La soluzione del problema invece è un altra: qualsiasi ministero, anche
d’autorità, è servizio e donazione ai fratelli: chiunque si fa capo e maestro
non è che servitore di tutti e in questo è chiamato a esercitare su tutti la
carità e la benevolenza più degli altri. Proprio come diceva Gesù. «Io sono
in mezzo a voi come Colui che serve».
Gli ultimi saranno i primi quindi non smentisce la legittima autorità visibile
petrina. {PP. Minimi; 28 maggio 2009}
2.
{Nicola Martella}
▲
Non userò il
predicato «queste cavolate» per qualificare le asserzioni di questo «PP. Minimi»

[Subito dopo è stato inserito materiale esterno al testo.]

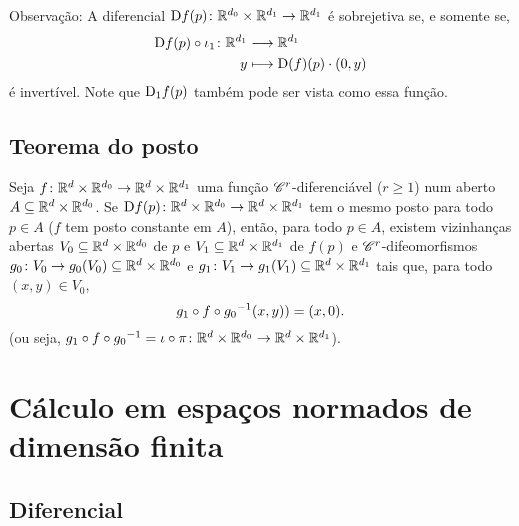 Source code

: Observação: A diferencial $\mathrm{D} f(p)\colon \mathbb{R}^{d_0} \times \mathbb{R}^{d_1} \to \mathbb{R}^{d_1}$ é sobrejetiva se, e somente se,
	\begin{align*}
	{\mathrm{D}f(p) \circ \iota_1}\colon {\mathbb{R}^{d_1}} &\longrightarrow {\mathbb{R}^{d_1}} \\{y} &\longmapsto \mathrm{D}(f)(p) \cdot (0,y)
	\end{align*}
é invertível. Note que $\mathrm{D}_1 f(p)$ também pode ser vista como essa função.

\subsection{Teorema do posto}

\begin{proposition}
Seja $f\colon \mathbb{R}^{d} \times \mathbb{R}^{d_0} \to \mathbb{R}^{d} \times \mathbb{R}^{d_1}$ uma função $\mathscr{C}^r$-diferenciável ($r \geq 1$) num aberto $A \subseteq \mathbb{R}^{d} \times \mathbb{R}^{d_0}$. Se $\mathrm{D} f(p)\colon \mathbb{R}^{d} \times \mathbb{R}^{d_0} \to \mathbb{R}^{d} \times \mathbb{R}^{d_1}$ tem o mesmo posto para todo $p \in A$ ($f$ tem posto constante em $A$), então, para todo $p \in A$, existem vizinhanças abertas $V_0 \subseteq \mathbb{R}^{d} \times \mathbb{R}^{d_0}$ de $p$ e $V_1 \subseteq \mathbb{R}^{d} \times \mathbb{R}^{d_1}$ de $f(p)$ e $\mathscr{C}^r$-difeomorfismos $g_0\colon V_0 \to g_0(V_0) \subseteq \mathbb{R}^{d} \times \mathbb{R}^{d_0}$ e $g_1\colon V_1 \to g_1(V_1) \subseteq \mathbb{R}^{d} \times \mathbb{R}^{d_1}$ tais que, para todo $(x,y) \in V_0$, 
	\begin{equation*}
	g_1 \circ f \circ {g_0}^{-1}(x,y))=(x,0).
	\end{equation*}
(ou seja, $g_1 \circ f \circ {g_0}^{-1} = \iota \circ \pi\colon \mathbb{R}^{d} \times \mathbb{R}^{d_0} \to \mathbb{R}^{d} \times \mathbb{R}^{d_1}$).
\end{proposition}















\cleardoublepage
\section{Cálculo em espaços normados de dimensão finita}

\subsection{Diferencial}

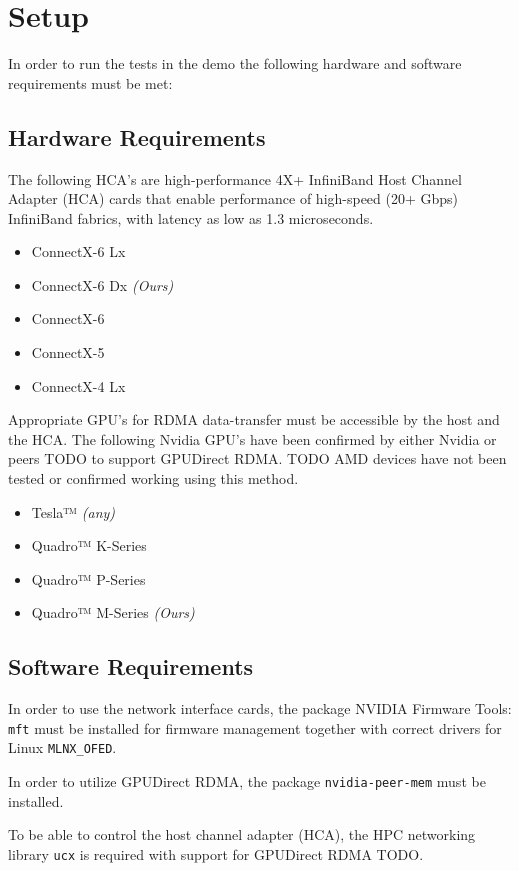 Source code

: \documentclass[a4paper,onecolumn]{article}
\begin{document}
\section{Setup}
In order to run the tests in the demo the following hardware and software requirements must be met:
\subsection{Hardware Requirements}
The following HCA's are high-performance 4X+ InfiniBand Host Channel Adapter
(HCA) cards that enable performance of high-speed (20+ Gbps) InfiniBand fabrics, with latency as low as 1.3 microseconds. 
\begin{itemize}
   \item ConnectX-6 Lx
   \item ConnectX-6 Dx  \textit{(Ours)}
   \item ConnectX-6
   \item ConnectX-5
   \item ConnectX-4 Lx
 \end{itemize}


Appropriate GPU's for RDMA data-transfer must be accessible by the host and the HCA. The following Nvidia GPU's have been confirmed by either Nvidia or peers TODO to support GPUDirect RDMA. TODO
AMD devices have not been tested or confirmed working using this method.

\begin{itemize}
   \item Tesla™ \textit{(any)}
   \item Quadro™ K-Series
   \item Quadro™ P-Series
   \item Quadro™ M-Series \textit{(Ours)}
 \end{itemize}

\subsection{Software Requirements}
In order to use the network interface cards, the package NVIDIA Firmware Tools: \verb|mft| must be installed for firmware management together with correct drivers for Linux \verb|MLNX_OFED|. 

In order to utilize GPUDirect RDMA, the package \verb|nvidia-peer-mem| must be installed.

To be able to control the host channel adapter (HCA), the HPC networking library \verb|ucx| is required with support for GPUDirect RDMA TODO.
\end{document}
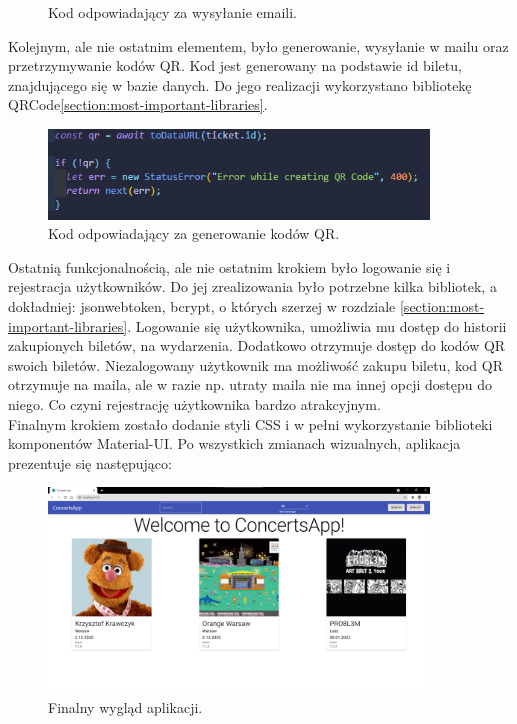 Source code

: \documentclass[12pt]{article}
\begin{document}
\begin{sloppypar}
{\begin{figure}[H]
    \caption{Kod odpowiadający za wysyłanie emaili.}
    \label{fig:sending-email}
  \end{figure}
  Kolejnym, ale nie ostatnim elementem, było generowanie, wysyłanie w mailu oraz przetrzymywanie kodów QR. 
  Kod jest generowany na podstawie id biletu, znajdującego się w bazie danych. 
  Do jego realizacji wykorzystano bibliotekę QRCode\ref{section:most-important-libraries}.
  \begin{figure}[H]
    \centering
    \includegraphics[width=0.9\textwidth]{Creation_process/qrcode.PNG}
    \caption{Kod odpowiadający za generowanie kodów QR.}
    \label{fig:qr-code}
  \end{figure}
  Ostatnią funkcjonalnością, ale nie ostatnim krokiem było logowanie się i rejestracja użytkowników. 
  Do jej zrealizowania było potrzebne kilka bibliotek, a dokładniej: jsonwebtoken, bcrypt, o których szerzej w rozdziale \ref{section:most-important-libraries}. 
  Logowanie się użytkownika, umożliwia mu dostęp do historii zakupionych biletów, na wydarzenia. Dodatkowo otrzymuje dostęp do kodów QR swoich biletów. 
  Niezalogowany użytkownik ma możliwość zakupu biletu, kod QR otrzymuje na maila, ale w razie np. utraty maila nie ma innej opcji dostępu do niego. 
  Co czyni rejestrację użytkownika bardzo atrakcyjnym.\\
  Finalnym krokiem zostało dodanie styli CSS i w pełni wykorzystanie biblioteki komponentów Material-UI. 
  Po wszystkich zmianach wizualnych, aplikacja prezentuje się następująco:
  \begin{figure}[H]
    \centering
    \includegraphics[width=0.9\textwidth]{client_app/home.png}
    \caption{Finalny wygląd aplikacji.}
    \label{fig:final-view}
  \end{figure}
}


\end{sloppypar}
\end{document}
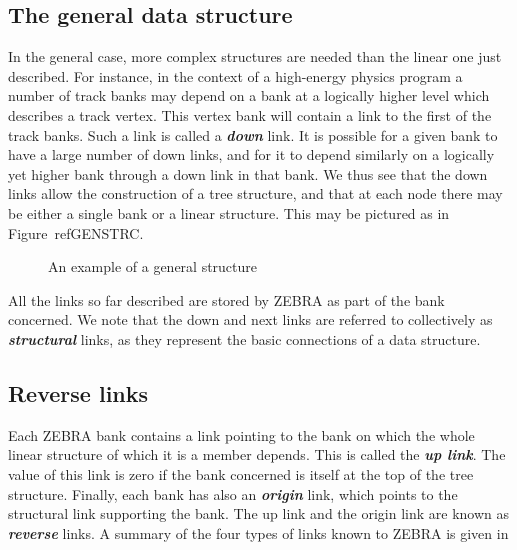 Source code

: \subsection{The general data structure}
\par
In the general case, more complex structures are needed than the linear
one just described. For instance, in the context of a high-energy
physics program a number of track banks may depend on a bank at a
logically higher level which
describes a track vertex. This vertex bank will
contain a link to the first of the track banks. Such a link is called a
{\bf\it down} link.
It is possible for a given bank to have a large number of
down links, and for it to depend similarly on a logically yet higher bank
through a down link in that bank.
We thus see that the down links allow the construction of
a tree structure, and that at each node there may be either a
single bank or a linear structure. This may be pictured as in
Figure~ref{GENSTRC}.
\begin{figure}%
\caption{An example of a general structure}
\label{GENSTRC}
\end{figure}
All the links so far described are stored by ZEBRA as part of the bank
concerned. We note that the down and next links are referred to collectively
as {\bf\it structural} links, as they represent the basic connections
of a data structure.
\subsection{Reverse links}
\par
Each ZEBRA bank contains a link pointing to the bank on which the
whole linear structure of which it is a member depends. This is called
the {\bf\it up link}. The value of
this link is zero if the bank concerned is itself at the top of the tree
structure.
Finally, each bank has also an {\bf\it origin} link, which points
to the structural link supporting the bank.
The up link and the origin link are
known as {\bf\it reverse} links.
A summary of the four types of links known to ZEBRA is given in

(francescano, in origine dell'ordine mendicante dei Minimi), come lui ha
osato invece fare nella sua temerarietà di chierico, sebbene da lui mi sarei
aspettato più rispetto e più argomentazione esegetica. Ciò dinanzi a cui mi
trovo è però una versettologia indebita e un falso sillogismo.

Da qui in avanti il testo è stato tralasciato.